Let Me Hear From You!

ImageToday marks my second week with NAI, and although my head is spinning a bit, I am very excited to be here, working with such a great staff and board to move the association forward.  It is a beautiful spring day in Fort Collins – 84 degrees and sunny, and the weather matches my mood.  A four-day cross-country road trip and the first phase of unpacking boxes are behind me.  I have planted an herb garden and bought a bicycle and now feel one with the Colorado zeitgeist!

The more I learn about NAI, its mission and membership, the more I am struck by similarities with the museum community that has been my world for the past 19 years.  Both share a passion for the preservation and interpretation of historic, cultural and environmental heritage.  Both have dedicated staff and volunteers, who deal with the challenges of tight budgets and tight timeframes.  For both, education is the key mission.

I have been amazed over the years at the dedication and resiliency of people who work in the nonprofit cultural and environmental sectors.  They certainly aren’t in it for the pay!  But the benefits, both tangible and intangible, make all the difference.  For the most part we work in beautiful or at least interesting locations, we get to work with the public and meet interesting people, and we get to feed that abiding love for history, nature, science and art.

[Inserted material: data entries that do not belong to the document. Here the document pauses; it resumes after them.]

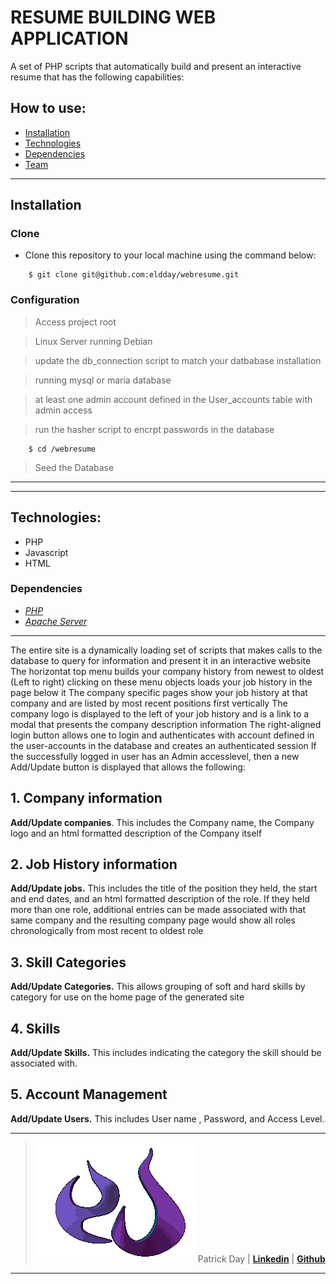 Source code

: # RESUME BUILDING WEB APPLICATION
A set of PHP scripts that automatically build and present an interactive resume that has the following capabilities:






## How to use:

- [Installation](#installation)
- [Technologies](#technologies)
- [Dependencies](#dependencies)
- [Team](#team)

---

## Installation
### Clone

- Clone this repository to your local machine using the command below:
```
	$ git clone git@github.com:eldday/webresume.git
```

### Configuration

> Access project root

> Linux Server running Debian

> update the db_connection script to match your datbabase installation

> running mysql or maria database

> at least one admin account defined in the User_accounts table with admin access

> run the hasher script to encrpt passwords in the database
```
	$ cd /webresume
```
> Seed the Database
---

---
## Technologies:
- PHP
- Javascript
- HTML

### Dependencies
* *[PHP](https://www.php.net/downloads.php)*
* *[Apache Server](https://httpd.apache.org/)*

---
The entire site is a dynamically loading set of scripts that makes calls to the database to query for information and present it in an interactive website
The horizontat top menu builds your company history from newest to oldest (Left to right) clicking on these menu objects loads your job history in the page below it
The company specific pages show your job history at that company and are listed by most recent positions first vertically 
The company logo is displayed to the left of your job history and is a link to a modal that presents the company description information
The right-aligned login button allows one to login and authenticates with account defined in the user-accounts in the database and creates an authenticated session 
If the successfully logged in user has an Admin accesslevel, then a new Add/Update button is displayed that allows the following:

## 1. **Company information** 
**Add/Update companies**. This includes the Company name, the Company logo and an html formatted description of the Company itself
## 2. **Job History information** 
**Add/Update jobs.** This includes the title of the position they held, the start and end dates, and an html formatted description of the role. 
If they held more than one role, additional entries can be made associated with that same company and the resulting company page would show all roles chronologically from most recent to oldest role 
## 3. **Skill Categories** 
**Add/Update Categories.** This allows grouping of soft and hard skills by category for use on the home page of the generated site 
## 4. **Skills** 
**Add/Update Skills.** This includes indicating the category the skill should be associated with.
## 5. **Account Management** 
**Add/Update Users.** This includes User name , Password, and Access Level.





---


> ![](https://github.com/eldday/webresume/blob/main/images/DDAYLOGO.gif) Patrick Day  | <a href="https://www.linkedin.com/in/eldday/" target="_blank">**Linkedin**</a> | <a href="https://github.com/eldday" target="_blank">**Github**</a> 

---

One of the reasons I decided to apply for this position was the very evident commitment of the board to the mission of the organization and its determination to preserve and build on the respect that NAI engenders worldwide.   I have been in the nonprofit arena for more years than I care to admit, and one truth is universal – the selfless dedication of board members is the key to a healthy and thriving organization.

I have three primary goals for my tenure – to grow membership, especially by reaching out to under-represented interpretive disciplines such as historic sites and art; to develop member services that will help interpreters in their careers and daily work lives; and to ensure that the organization is on a sound financial footing and following best practices in association management.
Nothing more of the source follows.